A Penryn homeowner had 13 existing LED downlights replaced with fire-rated GU10 fittings throughout the kitchen and hallway - switching from fixed integrated units to fittings that take a standard, easily replaceable bulb.
Downlights have become the default choice for domestic lighting across Cornwall over the past couple of decades, and that means a lot of older-style integrated LED fittings are now reaching the point where they’re failing or starting to cause frustration. The issue with that type of fitting is straightforward enough – when the light source gives out, the whole unit has to come out with it. There’s no simple bulb swap. For a homeowner in Penryn with 13 of these fittings spread across the kitchen and hallway, the solution was to replace the lot with fire-rated GU10 units that take a standard replaceable lamp.
The work covered two areas of the property – nine fittings in the kitchen and four along the hallway. Non-dimmable warm white lamps were specified throughout, which is a sensible choice for both spaces.
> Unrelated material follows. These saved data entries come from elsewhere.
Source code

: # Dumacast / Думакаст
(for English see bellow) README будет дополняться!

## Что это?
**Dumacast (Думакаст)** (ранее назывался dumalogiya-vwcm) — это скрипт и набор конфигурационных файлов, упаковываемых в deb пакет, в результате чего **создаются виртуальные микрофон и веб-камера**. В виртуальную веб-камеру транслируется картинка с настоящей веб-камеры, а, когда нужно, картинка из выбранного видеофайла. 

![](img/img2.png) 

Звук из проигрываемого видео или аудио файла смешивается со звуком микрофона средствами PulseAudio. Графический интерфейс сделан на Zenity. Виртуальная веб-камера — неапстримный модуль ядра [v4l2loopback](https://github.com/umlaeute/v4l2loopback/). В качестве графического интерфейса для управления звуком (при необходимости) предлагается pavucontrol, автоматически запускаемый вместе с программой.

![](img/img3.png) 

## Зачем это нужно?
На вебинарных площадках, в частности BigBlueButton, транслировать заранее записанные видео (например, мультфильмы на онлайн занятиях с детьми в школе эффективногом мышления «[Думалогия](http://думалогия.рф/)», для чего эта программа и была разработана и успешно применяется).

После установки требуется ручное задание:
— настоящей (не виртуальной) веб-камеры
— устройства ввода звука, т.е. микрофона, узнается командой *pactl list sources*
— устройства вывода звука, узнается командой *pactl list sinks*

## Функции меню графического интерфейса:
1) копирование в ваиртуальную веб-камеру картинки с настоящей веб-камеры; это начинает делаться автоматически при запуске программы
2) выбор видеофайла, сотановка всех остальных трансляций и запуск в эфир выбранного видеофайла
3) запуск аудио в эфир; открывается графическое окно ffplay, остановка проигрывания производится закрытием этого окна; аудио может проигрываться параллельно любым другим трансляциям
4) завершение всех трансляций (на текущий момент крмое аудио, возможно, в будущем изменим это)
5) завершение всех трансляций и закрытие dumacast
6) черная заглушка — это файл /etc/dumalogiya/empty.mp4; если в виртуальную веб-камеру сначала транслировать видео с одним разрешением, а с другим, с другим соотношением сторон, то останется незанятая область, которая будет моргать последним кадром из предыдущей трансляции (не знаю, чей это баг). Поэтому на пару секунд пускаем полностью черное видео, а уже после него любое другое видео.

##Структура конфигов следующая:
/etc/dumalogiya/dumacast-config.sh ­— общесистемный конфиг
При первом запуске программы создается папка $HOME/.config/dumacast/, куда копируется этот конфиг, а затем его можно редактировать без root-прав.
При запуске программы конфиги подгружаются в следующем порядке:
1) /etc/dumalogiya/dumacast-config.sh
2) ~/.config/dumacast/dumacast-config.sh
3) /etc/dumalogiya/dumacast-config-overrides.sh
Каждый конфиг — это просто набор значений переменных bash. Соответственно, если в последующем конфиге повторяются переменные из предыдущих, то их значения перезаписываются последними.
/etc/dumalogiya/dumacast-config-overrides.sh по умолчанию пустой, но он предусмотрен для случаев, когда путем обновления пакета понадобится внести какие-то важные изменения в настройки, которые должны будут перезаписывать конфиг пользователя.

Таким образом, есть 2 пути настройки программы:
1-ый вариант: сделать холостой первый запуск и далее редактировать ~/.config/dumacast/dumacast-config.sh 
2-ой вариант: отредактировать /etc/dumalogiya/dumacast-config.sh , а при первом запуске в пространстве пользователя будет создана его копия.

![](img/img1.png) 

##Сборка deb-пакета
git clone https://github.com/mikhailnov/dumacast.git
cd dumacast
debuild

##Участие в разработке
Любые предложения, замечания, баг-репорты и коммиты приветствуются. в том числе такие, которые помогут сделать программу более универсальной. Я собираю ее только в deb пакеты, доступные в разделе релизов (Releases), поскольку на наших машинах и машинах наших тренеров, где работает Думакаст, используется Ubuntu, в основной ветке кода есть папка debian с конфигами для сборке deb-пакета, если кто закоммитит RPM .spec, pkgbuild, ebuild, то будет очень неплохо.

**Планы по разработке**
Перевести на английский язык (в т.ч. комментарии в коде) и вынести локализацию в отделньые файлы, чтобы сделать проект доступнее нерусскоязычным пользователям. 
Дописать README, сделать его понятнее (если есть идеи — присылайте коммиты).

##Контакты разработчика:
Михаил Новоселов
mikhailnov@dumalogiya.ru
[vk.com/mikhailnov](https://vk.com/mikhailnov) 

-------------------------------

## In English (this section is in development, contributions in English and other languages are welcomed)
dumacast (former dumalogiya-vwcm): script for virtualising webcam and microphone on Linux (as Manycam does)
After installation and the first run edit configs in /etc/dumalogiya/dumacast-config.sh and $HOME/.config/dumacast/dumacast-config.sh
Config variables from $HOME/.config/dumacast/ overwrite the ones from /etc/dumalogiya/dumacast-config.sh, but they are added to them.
Warm white, broadly in the 2700K to 3000K range, produces a softer, more settled light than the cooler daylight tones that can make a domestic kitchen feel more like a commercial space than a home. In a hallway, that same warmth makes the space feel welcoming rather than stark.
Fire-rated downlights are worth understanding a little better, because they’re sometimes treated as just another product option when they’re actually a specific requirement in a lot of domestic situations. Where a downlight is installed through a ceiling that forms a fire-separating element – for instance, where there’s a habitable room or floor above – cutting a hole through that ceiling creates a weak point in its fire resistance. Without fire-rated fittings, those holes can allow fire and smoke to travel between floors faster than the building’s construction was designed to allow. Fire-rated GU10 fittings incorporate an intumescent material that expands under heat, sealing the aperture and maintaining the ceiling’s integrity for a set period. In a standard domestic property, using them wherever there’s a floor above is the right approach.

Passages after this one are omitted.